Exercise goal: Without including any image, retype the records word for word.

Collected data
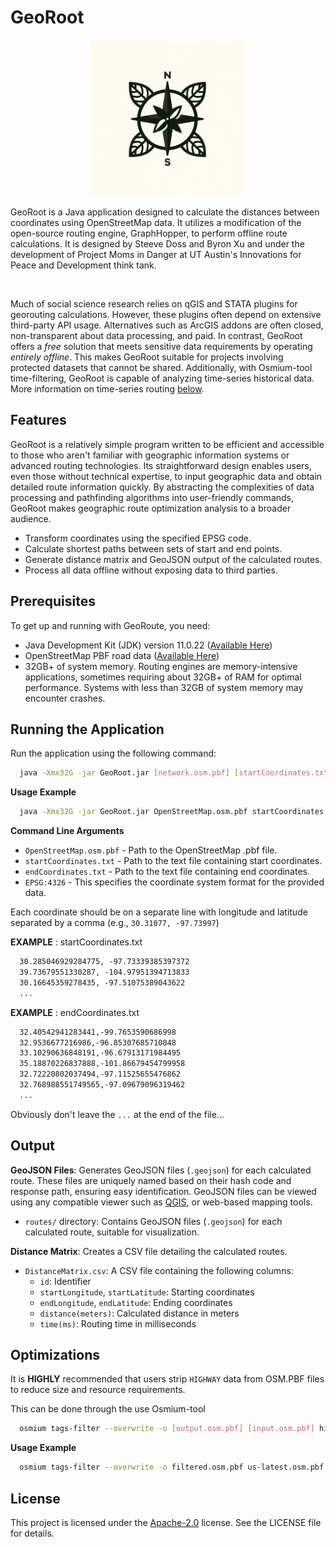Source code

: # GeoRoot 
<p align="center">
<img src='georoute.png' width='250'>
</p>
GeoRoot is a Java application designed to calculate the distances between coordinates using OpenStreetMap data. It utilizes a modification of the open-source routing engine, GraphHopper, to perform offline route calculations. It is designed by Steeve Doss and Byron Xu and under the development of Project Moms in Danger at UT Austin's Innovations for Peace and Development think tank.

&nbsp;

Much of social science research relies on qGIS and STATA plugins for georouting calculations. However, these plugins often depend on extensive third-party API usage. Alternatives such as ArcGIS addons are often closed, non-transparent about data processing, and paid. In contrast, GeoRoot offers a _free_ solution that meets sensitive data requirements by operating _entirely offline_. This makes GeoRoot suitable for projects involving protected datasets that cannot be shared. Additionally, with Osmium-tool time-filtering, GeoRoot is capable of analyzing time-series historical data. More information on time-series routing [below](https://github.com/steevedoss/GeoRoot/blob/main/README.md#optimizations).




## Features

GeoRoot is a relatively simple program written to be efficient and accessible to those who aren't familiar with geographic information systems or advanced routing technologies. Its straightforward design enables users, even those without technical expertise, to input geographic data and obtain detailed route information quickly. By abstracting the complexities of data processing and pathfinding algorithms into user-friendly commands, GeoRoot makes geographic route optimization analysis to a broader audience.

- Transform coordinates using the specified EPSG code.
- Calculate shortest paths between sets of start and end points.
- Generate distance matrix and GeoJSON output of the calculated routes.
- Process all data offline without exposing data to third parties.
## Prerequisites

To get up and running with GeoRoute, you need:

- Java Development Kit (JDK) version 11.0.22 ([Available Here](https://www.oracle.com/java/technologies/downloads/#java11)) 
- OpenStreetMap PBF road data ([Available Here](https://download.geofabrik.de/))
- 32GB+ of system memory. Routing engines are memory-intensive applications, sometimes requiring about 32GB+ of RAM for optimal performance. Systems with less than 32GB of system memory may encounter crashes.
 


## Running the Application


Run the application using the following command:


```bash
  java -Xmx32G -jar GeoRoot.jar [network.osm.pbf] [startCoordinates.txt] [endCoordinates.txt] [EPSG Code]
```

**Usage Example**

```bash
  java -Xmx32G -jar GeoRoot.jar OpenStreetMap.osm.pbf startCoordinates.txt endCoordinates.txt EPSG:4326
```


**Command Line Arguments**

- `OpenStreetMap.osm.pbf` -  Path to the OpenStreetMap .pbf file.
- `startCoordinates.txt` -  Path to the text file containing start coordinates. 
- `endCoordinates.txt` -  Path to the text file containing end coordinates.
- `EPSG:4326` - This specifies the coordinate system format for the provided data.

Each coordinate should be on a separate line with longitude and latitude separated by a comma (e.g., `30.31077, -97.73997`)

**EXAMPLE** : startCoordinates.txt

```startCoordinates.txt
  30.285046929284775, -97.73339385397372
  39.73679551330287, -104.97951394713833
  30.16645359278435, -97.51075389043622
  ...
```

**EXAMPLE** : endCoordinates.txt

```endCoordinates.txt
  32.40542941283441,-99.7653590686998
  32.9536677216986,-96.85307685710848
  33.10290636848191,-96.67913171984495
  35.18870226837888,-101.86679454799958
  32.72220802037494,-97.11525655476862
  32.768988551749565,-97.09679096319462
  ...
```

Obviously don't leave the `...` at the end of the file...


## Output


**GeoJSON Files**: Generates GeoJSON files (`.geojson`) for each calculated route. These files are uniquely named based on their hash code and response path, ensuring easy identification. GeoJSON files can be viewed using any compatible viewer such as [QGIS](https://qgis.org/), or web-based mapping tools.

- `routes/` directory: Contains GeoJSON files (`.geojson`) for each calculated route, suitable for visualization.

**Distance Matrix**: Creates a CSV file detailing the calculated routes.

- `DistanceMatrix.csv`: A CSV file containing the following columns:
    - `id`: Identifier
    - `startLongitude`, `startLatitude`: Starting coordinates
    - `endLongitude`, `endLatitude`: Ending coordinates
    - `distance(meters)`: Calculated distance in meters
    - `time(ms)`: Routing time in milliseconds
## Optimizations

It is **HIGHLY** recommended that users strip `HIGHWAY` data from OSM.PBF files to reduce size and resource requirements.

This can be done through the use Osmium-tool
```bash
  osmium tags-filter --overwrite -o [output.osm.pbf] [input.osm.pbf] highway
```

**Usage Example**
```bash
  osmium tags-filter --overwrite -o filtered.osm.pbf us-latest.osm.pbf highway
```

## License

This project is licensed under the [Apache-2.0](http://www.apache.org/licenses/) license. See the LICENSE file for details.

Result of the task:
Source code

: # GeoRoot 
<p align="center">
<img src='georoute.png' width='250'>
</p>
GeoRoot is a Java application designed to calculate the distances between coordinates using OpenStreetMap data. It utilizes a modification of the open-source routing engine, GraphHopper, to perform offline route calculations. It is designed by Steeve Doss and Byron Xu and under the development of Project Moms in Danger at UT Austin's Innovations for Peace and Development think tank.

&nbsp;

Much of social science research relies on qGIS and STATA plugins for georouting calculations. However, these plugins often depend on extensive third-party API usage. Alternatives such as ArcGIS addons are often closed, non-transparent about data processing, and paid. In contrast, GeoRoot offers a _free_ solution that meets sensitive data requirements by operating _entirely offline_. This makes GeoRoot suitable for projects involving protected datasets that cannot be shared. Additionally, with Osmium-tool time-filtering, GeoRoot is capable of analyzing time-series historical data. More information on time-series routing [below](https://github.com/steevedoss/GeoRoot/blob/main/README.md#optimizations).




## Features

GeoRoot is a relatively simple program written to be efficient and accessible to those who aren't familiar with geographic information systems or advanced routing technologies. Its straightforward design enables users, even those without technical expertise, to input geographic data and obtain detailed route information quickly. By abstracting the complexities of data processing and pathfinding algorithms into user-friendly commands, GeoRoot makes geographic route optimization analysis to a broader audience.

- Transform coordinates using the specified EPSG code.
- Calculate shortest paths between sets of start and end points.
- Generate distance matrix and GeoJSON output of the calculated routes.
- Process all data offline without exposing data to third parties.
## Prerequisites

To get up and running with GeoRoute, you need:

- Java Development Kit (JDK) version 11.0.22 ([Available Here](https://www.oracle.com/java/technologies/downloads/#java11)) 
- OpenStreetMap PBF road data ([Available Here](https://download.geofabrik.de/))
- 32GB+ of system memory. Routing engines are memory-intensive applications, sometimes requiring about 32GB+ of RAM for optimal performance. Systems with less than 32GB of system memory may encounter crashes.
 


## Running the Application


Run the application using the following command:


```bash
  java -Xmx32G -jar GeoRoot.jar [network.osm.pbf] [startCoordinates.txt] [endCoordinates.txt] [EPSG Code]
```

**Usage Example**

```bash
  java -Xmx32G -jar GeoRoot.jar OpenStreetMap.osm.pbf startCoordinates.txt endCoordinates.txt EPSG:4326
```


**Command Line Arguments**

- `OpenStreetMap.osm.pbf` -  Path to the OpenStreetMap .pbf file.
- `startCoordinates.txt` -  Path to the text file containing start coordinates. 
- `endCoordinates.txt` -  Path to the text file containing end coordinates.
- `EPSG:4326` - This specifies the coordinate system format for the provided data.

Each coordinate should be on a separate line with longitude and latitude separated by a comma (e.g., `30.31077, -97.73997`)

**EXAMPLE** : startCoordinates.txt

```startCoordinates.txt
  30.285046929284775, -97.73339385397372
  39.73679551330287, -104.97951394713833
  30.16645359278435, -97.51075389043622
  ...
```

**EXAMPLE** : endCoordinates.txt

```endCoordinates.txt
  32.40542941283441,-99.7653590686998
  32.9536677216986,-96.85307685710848
  33.10290636848191,-96.67913171984495
  35.18870226837888,-101.86679454799958
  32.72220802037494,-97.11525655476862
  32.768988551749565,-97.09679096319462
  ...
```

Obviously don't leave the `...` at the end of the file...


## Output


**GeoJSON Files**: Generates GeoJSON files (`.geojson`) for each calculated route. These files are uniquely named based on their hash code and response path, ensuring easy identification. GeoJSON files can be viewed using any compatible viewer such as [QGIS](https://qgis.org/), or web-based mapping tools.

- `routes/` directory: Contains GeoJSON files (`.geojson`) for each calculated route, suitable for visualization.

**Distance Matrix**: Creates a CSV file detailing the calculated routes.

- `DistanceMatrix.csv`: A CSV file containing the following columns:
    - `id`: Identifier
    - `startLongitude`, `startLatitude`: Starting coordinates
    - `endLongitude`, `endLatitude`: Ending coordinates
    - `distance(meters)`: Calculated distance in meters
    - `time(ms)`: Routing time in milliseconds
## Optimizations

It is **HIGHLY** recommended that users strip `HIGHWAY` data from OSM.PBF files to reduce size and resource requirements.

This can be done through the use Osmium-tool
```bash
  osmium tags-filter --overwrite -o [output.osm.pbf] [input.osm.pbf] highway
```

**Usage Example**
```bash
  osmium tags-filter --overwrite -o filtered.osm.pbf us-latest.osm.pbf highway
```

## License

This project is licensed under the [Apache-2.0](http://www.apache.org/licenses/) license. See the LICENSE file for details.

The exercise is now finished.